**Problem requirements:**
Transcribe the listing below word for word but skip its images.

**Record set:**
==========

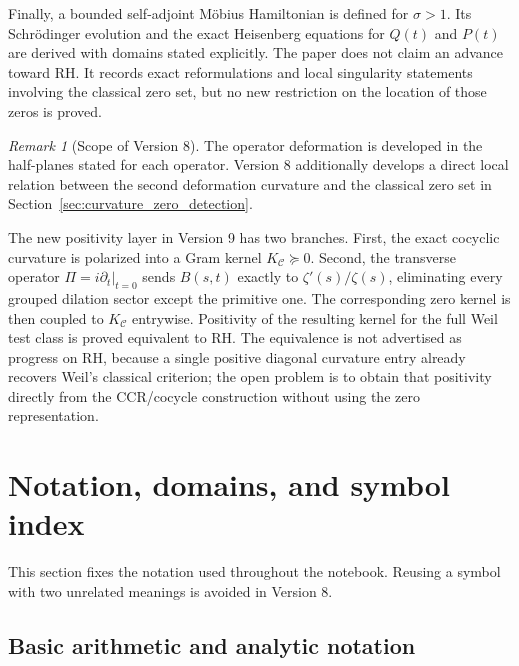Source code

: \documentclass[11pt]{amsart}
\numberwithin{equation}{section}
\theoremstyle{plain}
\theoremstyle{definition}
\theoremstyle{remark}
\newtheorem{remark}[theorem]{Remark}
\begin{document}
Finally, a bounded self-adjoint M\"obius Hamiltonian is defined for
\(\sigma>1\).  Its Schr\"odinger evolution and the exact Heisenberg equations
for \(Q(t)\) and \(P(t)\) are derived with domains stated explicitly.  The
paper does not claim an advance toward RH.  It records exact reformulations and
local singularity statements involving the classical zero set, but no new
restriction on the location of those zeros is proved.

\begin{remark}[Scope of Version 8]
\label{rem:v3_scope}
The operator deformation is developed in the half-planes stated for each
operator. Version 8 additionally develops a direct local relation between the
second deformation curvature and the classical zero set in
Section~\ref{sec:curvature_zero_detection}.
\end{remark}



The new positivity layer in Version 9 has two branches.  First, the exact
cocyclic curvature is polarized into a Gram kernel
\(K_{\mathcal C}\succeq0\).  Second, the transverse operator
\(\Pi=i\partial_t|_{t=0}\) sends \(B(s,t)\) exactly to
\(\zeta'(s)/\zeta(s)\), eliminating every grouped dilation sector except the
primitive one.  The corresponding zero kernel is then coupled to
\(K_{\mathcal C}\) entrywise.  Positivity of the resulting kernel for the
full Weil test class is proved equivalent to RH.  The equivalence is not
advertised as progress on RH, because a single positive diagonal curvature
entry already recovers Weil's classical criterion; the open problem is to
obtain that positivity directly from the CCR/cocycle construction without
using the zero representation.

\section{Notation, domains, and symbol index}
\label{sec:notation}

This section fixes the notation used throughout the notebook.  Reusing a
symbol with two unrelated meanings is avoided in Version 8.

\subsection{Basic arithmetic and analytic notation}
\label{subsec:notation_arithmetic}
\end{document}
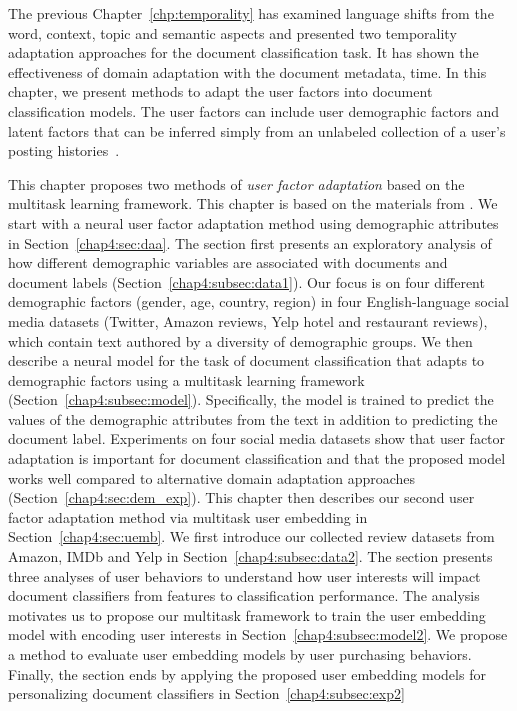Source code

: The previous Chapter~\ref{chp:temporality} has examined language shifts from the word, context, topic and semantic aspects and presented two temporality adaptation approaches for the document classification task. 
It has shown the effectiveness of domain adaptation with the document metadata, time.
In this chapter, we present methods to adapt the user factors into document classification models. 
The user factors can include user demographic factors and latent factors that can be inferred simply from an unlabeled collection of a user's posting histories~\cite{lynn2017human}.

This chapter proposes two methods of \textit{user factor adaptation} based on the multitask learning framework. 
This chapter is based on the materials from \cite{huang2019neuraluser, huang2020user}.
We start with a neural user factor adaptation method using demographic attributes in Section~\ref{chap4:sec:daa}.
The section first presents an exploratory analysis of how different demographic variables are associated with documents and document labels (Section~\ref{chap4:subsec:data1}).
Our focus is on four different demographic factors (gender, age, country, region) in four English-language social media datasets (Twitter, Amazon reviews, Yelp hotel and restaurant reviews), which contain text authored by a diversity of demographic groups.
We then describe a neural model for the task of document classification that adapts to demographic factors using a multitask learning framework (Section~\ref{chap4:subsec:model}). Specifically, the model is trained to predict the values of the demographic attributes from the text in addition to predicting the document label. 
Experiments on four social media datasets show that user factor adaptation is important for document classification and that the proposed model works well compared to alternative domain adaptation approaches (Section~\ref{chap4:sec:dem_exp}).
This chapter then describes our second user factor adaptation method via multitask user embedding in Section~\ref{chap4:sec:uemb}.
We first introduce our collected review datasets from Amazon, IMDb and Yelp in Section~\ref{chap4:subsec:data2}.
The section presents three analyses of user behaviors to understand how user interests will impact document classifiers from features to classification performance.
The analysis motivates us to propose our multitask framework to train the user embedding model with encoding user interests in Section~\ref{chap4:subsec:model2}. 
We propose a method to evaluate user embedding models by user purchasing behaviors. 
Finally, the section ends by applying the proposed user embedding models for personalizing document classifiers in Section~\ref{chap4:subsec:exp2}

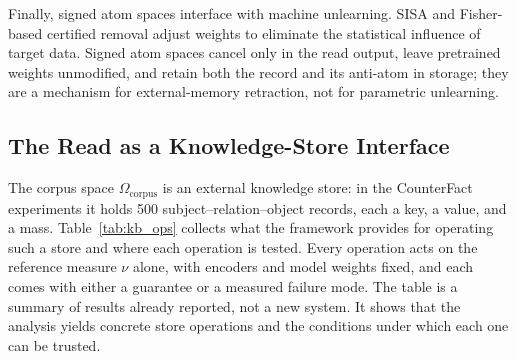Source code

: \documentclass[preprint,12pt]{elsarticle}
\newcommand{\Om}{\Omega}
\newif\ifmarkchanges
\newcommand{\revii}[1]{\ifmarkchanges{\color{blue}#1}\else#1\fi}
\begin{document}
Finally, signed atom spaces interface with machine unlearning. SISA \cite{bourtoule2021machine} and Fisher-based certified removal adjust weights to eliminate the statistical influence of target data. Signed atom spaces cancel only in the read output, leave pretrained weights unmodified, and retain both the record and its anti-atom in storage; they are a mechanism for external-memory retraction, not for parametric unlearning.

\subsection{The Read as a Knowledge-Store Interface}
\label{sec:kb_interface}
\revii{The corpus space $\Om_{\mathrm{corpus}}$ is an external knowledge store: in the CounterFact experiments it holds 500 subject--relation--object records, each a key, a value, and a mass. Table~\ref{tab:kb_ops} collects what the framework provides for operating such a store and where each operation is tested. Every operation acts on the reference measure $\nu$ alone, with encoders and model weights fixed, and each comes with either a guarantee or a measured failure mode. The table is a summary of results already reported, not a new system. It shows that the analysis yields concrete store operations and the conditions under which each one can be trusted.}
\end{document}

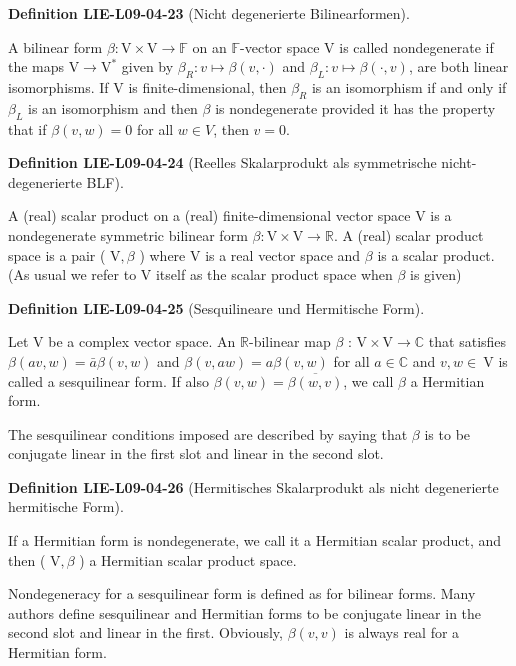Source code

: \documentclass[10pt, letterpaper]{article}
\newcommand{\CustomHeading}[3]{%
  \par\medskip\noindent%
  \textbf{#1 #2} \textnormal{(#3)}.\enskip%
}
\newenvironment{DEF}[2]{\CustomHeading{Definition}{#1}{#2}}{}
\begin{document}
\begin{DEF}{LIE-L09-04-23}{Nicht degenerierte Bilinearformen}
A bilinear form $\beta: \mathrm{V} \times \mathrm{V} \rightarrow \mathbb{F}$ on an $\mathbb{F}$-vector space V is called nondegenerate if the maps $\mathrm{V} \rightarrow \mathrm{V}^{*}$ given by $\beta_{R}: v \mapsto \beta(v, \cdot)$ and $\beta_{L}: v \mapsto \beta(\cdot, v)$, are both linear isomorphisms. If V is finite-dimensional, then $\beta_{R}$ is an isomorphism if and only if $\beta_{L}$ is an isomorphism and then $\beta$ is nondegenerate provided it has the property that if $\beta(v, w)=0$ for all $w \in V$, then $v=0$.
\end{DEF}

\begin{DEF}{LIE-L09-04-24}{Reelles Skalarprodukt als symmetrische nicht-degenerierte BLF}
A (real) scalar product on a (real) finite-dimensional vector space V is a nondegenerate symmetric bilinear form $\beta: \mathrm{V} \times \mathrm{V} \rightarrow \mathbb{R}$. A (real) scalar product space is a pair ( $\mathrm{V}, \beta$ ) where V is a real vector space and $\beta$ is a scalar product. (As usual we refer to V itself as the scalar product space when $\beta$ is given)
\end{DEF}

\begin{DEF}{LIE-L09-04-25}{Sesquilineare und Hermitische Form}
Let V be a complex vector space. An $\mathbb{R}$-bilinear map $\beta$ : $\mathrm{V} \times \mathrm{V} \rightarrow \mathbb{C}$ that satisfies $\beta(a v, w)=\bar{a} \beta(v, w)$ and $\beta(v, a w)=a \beta(v, w)$ for all $a \in \mathbb{C}$ and $v, w \in \mathrm{~V}$ is called a sesquilinear form. If also $\beta(v, w)=\overline{\beta(w, v)}$, we call $\beta$ a Hermitian form.

The sesquilinear conditions imposed are described by saying that $\beta$ is to be conjugate linear in the first slot and linear in the second slot.
\end{DEF}

\begin{DEF}{LIE-L09-04-26}{Hermitisches Skalarprodukt als nicht degenerierte hermitische Form}
If a Hermitian form is nondegenerate, we call it a Hermitian scalar product, and then ( $\mathrm{V}, \beta$ ) a Hermitian scalar product space.

Nondegeneracy for a sesquilinear form is defined as for bilinear forms. Many authors define sesquilinear and Hermitian forms to be conjugate linear in the second slot and linear in the first. Obviously, $\beta(v, v)$ is always real for a Hermitian form.
\end{DEF}
\end{document}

==========

**Worked solution:**
Source code

: \documentclass[11pt]{amsart}
\numberwithin{equation}{section}
\theoremstyle{plain}
\theoremstyle{definition}
\theoremstyle{remark}
\newtheorem{remark}[theorem]{Remark}
\begin{document}
Finally, a bounded self-adjoint M\"obius Hamiltonian is defined for
\(\sigma>1\).  Its Schr\"odinger evolution and the exact Heisenberg equations
for \(Q(t)\) and \(P(t)\) are derived with domains stated explicitly.  The
paper does not claim an advance toward RH.  It records exact reformulations and
local singularity statements involving the classical zero set, but no new
restriction on the location of those zeros is proved.

\begin{remark}[Scope of Version 8]
\label{rem:v3_scope}
The operator deformation is developed in the half-planes stated for each
operator. Version 8 additionally develops a direct local relation between the
second deformation curvature and the classical zero set in
Section~\ref{sec:curvature_zero_detection}.
\end{remark}



The new positivity layer in Version 9 has two branches.  First, the exact
cocyclic curvature is polarized into a Gram kernel
\(K_{\mathcal C}\succeq0\).  Second, the transverse operator
\(\Pi=i\partial_t|_{t=0}\) sends \(B(s,t)\) exactly to
\(\zeta'(s)/\zeta(s)\), eliminating every grouped dilation sector except the
primitive one.  The corresponding zero kernel is then coupled to
\(K_{\mathcal C}\) entrywise.  Positivity of the resulting kernel for the
full Weil test class is proved equivalent to RH.  The equivalence is not
advertised as progress on RH, because a single positive diagonal curvature
entry already recovers Weil's classical criterion; the open problem is to
obtain that positivity directly from the CCR/cocycle construction without
using the zero representation.

\section{Notation, domains, and symbol index}
\label{sec:notation}

This section fixes the notation used throughout the notebook.  Reusing a
symbol with two unrelated meanings is avoided in Version 8.

\subsection{Basic arithmetic and analytic notation}
\label{subsec:notation_arithmetic}
\end{document}
Source code

: The previous Chapter~\ref{chp:temporality} has examined language shifts from the word, context, topic and semantic aspects and presented two temporality adaptation approaches for the document classification task. 
It has shown the effectiveness of domain adaptation with the document metadata, time.
In this chapter, we present methods to adapt the user factors into document classification models. 
The user factors can include user demographic factors and latent factors that can be inferred simply from an unlabeled collection of a user's posting histories~\cite{lynn2017human}.

This chapter proposes two methods of \textit{user factor adaptation} based on the multitask learning framework. 
This chapter is based on the materials from \cite{huang2019neuraluser, huang2020user}.
We start with a neural user factor adaptation method using demographic attributes in Section~\ref{chap4:sec:daa}.
The section first presents an exploratory analysis of how different demographic variables are associated with documents and document labels (Section~\ref{chap4:subsec:data1}).
Our focus is on four different demographic factors (gender, age, country, region) in four English-language social media datasets (Twitter, Amazon reviews, Yelp hotel and restaurant reviews), which contain text authored by a diversity of demographic groups.
We then describe a neural model for the task of document classification that adapts to demographic factors using a multitask learning framework (Section~\ref{chap4:subsec:model}). Specifically, the model is trained to predict the values of the demographic attributes from the text in addition to predicting the document label. 
Experiments on four social media datasets show that user factor adaptation is important for document classification and that the proposed model works well compared to alternative domain adaptation approaches (Section~\ref{chap4:sec:dem_exp}).
This chapter then describes our second user factor adaptation method via multitask user embedding in Section~\ref{chap4:sec:uemb}.
We first introduce our collected review datasets from Amazon, IMDb and Yelp in Section~\ref{chap4:subsec:data2}.
The section presents three analyses of user behaviors to understand how user interests will impact document classifiers from features to classification performance.
The analysis motivates us to propose our multitask framework to train the user embedding model with encoding user interests in Section~\ref{chap4:subsec:model2}. 
We propose a method to evaluate user embedding models by user purchasing behaviors. 
Finally, the section ends by applying the proposed user embedding models for personalizing document classifiers in Section~\ref{chap4:subsec:exp2}

Source code

: \documentclass[preprint,12pt]{elsarticle}
\newcommand{\Om}{\Omega}
\newif\ifmarkchanges
\newcommand{\revii}[1]{\ifmarkchanges{\color{blue}#1}\else#1\fi}
\begin{document}
Finally, signed atom spaces interface with machine unlearning. SISA \cite{bourtoule2021machine} and Fisher-based certified removal adjust weights to eliminate the statistical influence of target data. Signed atom spaces cancel only in the read output, leave pretrained weights unmodified, and retain both the record and its anti-atom in storage; they are a mechanism for external-memory retraction, not for parametric unlearning.

\subsection{The Read as a Knowledge-Store Interface}
\label{sec:kb_interface}
\revii{The corpus space $\Om_{\mathrm{corpus}}$ is an external knowledge store: in the CounterFact experiments it holds 500 subject--relation--object records, each a key, a value, and a mass. Table~\ref{tab:kb_ops} collects what the framework provides for operating such a store and where each operation is tested. Every operation acts on the reference measure $\nu$ alone, with encoders and model weights fixed, and each comes with either a guarantee or a measured failure mode. The table is a summary of results already reported, not a new system. It shows that the analysis yields concrete store operations and the conditions under which each one can be trusted.}
\end{document}

Source code

: \documentclass[10pt, letterpaper]{article}
\newcommand{\CustomHeading}[3]{%
  \par\medskip\noindent%
  \textbf{#1 #2} \textnormal{(#3)}.\enskip%
}
\newenvironment{DEF}[2]{\CustomHeading{Definition}{#1}{#2}}{}
\begin{document}
\begin{DEF}{LIE-L09-04-23}{Nicht degenerierte Bilinearformen}
A bilinear form $\beta: \mathrm{V} \times \mathrm{V} \rightarrow \mathbb{F}$ on an $\mathbb{F}$-vector space V is called nondegenerate if the maps $\mathrm{V} \rightarrow \mathrm{V}^{*}$ given by $\beta_{R}: v \mapsto \beta(v, \cdot)$ and $\beta_{L}: v \mapsto \beta(\cdot, v)$, are both linear isomorphisms. If V is finite-dimensional, then $\beta_{R}$ is an isomorphism if and only if $\beta_{L}$ is an isomorphism and then $\beta$ is nondegenerate provided it has the property that if $\beta(v, w)=0$ for all $w \in V$, then $v=0$.
\end{DEF}

\begin{DEF}{LIE-L09-04-24}{Reelles Skalarprodukt als symmetrische nicht-degenerierte BLF}
A (real) scalar product on a (real) finite-dimensional vector space V is a nondegenerate symmetric bilinear form $\beta: \mathrm{V} \times \mathrm{V} \rightarrow \mathbb{R}$. A (real) scalar product space is a pair ( $\mathrm{V}, \beta$ ) where V is a real vector space and $\beta$ is a scalar product. (As usual we refer to V itself as the scalar product space when $\beta$ is given)
\end{DEF}

\begin{DEF}{LIE-L09-04-25}{Sesquilineare und Hermitische Form}
Let V be a complex vector space. An $\mathbb{R}$-bilinear map $\beta$ : $\mathrm{V} \times \mathrm{V} \rightarrow \mathbb{C}$ that satisfies $\beta(a v, w)=\bar{a} \beta(v, w)$ and $\beta(v, a w)=a \beta(v, w)$ for all $a \in \mathbb{C}$ and $v, w \in \mathrm{~V}$ is called a sesquilinear form. If also $\beta(v, w)=\overline{\beta(w, v)}$, we call $\beta$ a Hermitian form.

The sesquilinear conditions imposed are described by saying that $\beta$ is to be conjugate linear in the first slot and linear in the second slot.
\end{DEF}

\begin{DEF}{LIE-L09-04-26}{Hermitisches Skalarprodukt als nicht degenerierte hermitische Form}
If a Hermitian form is nondegenerate, we call it a Hermitian scalar product, and then ( $\mathrm{V}, \beta$ ) a Hermitian scalar product space.

Nondegeneracy for a sesquilinear form is defined as for bilinear forms. Many authors define sesquilinear and Hermitian forms to be conjugate linear in the second slot and linear in the first. Obviously, $\beta(v, v)$ is always real for a Hermitian form.
\end{DEF}
\end{document}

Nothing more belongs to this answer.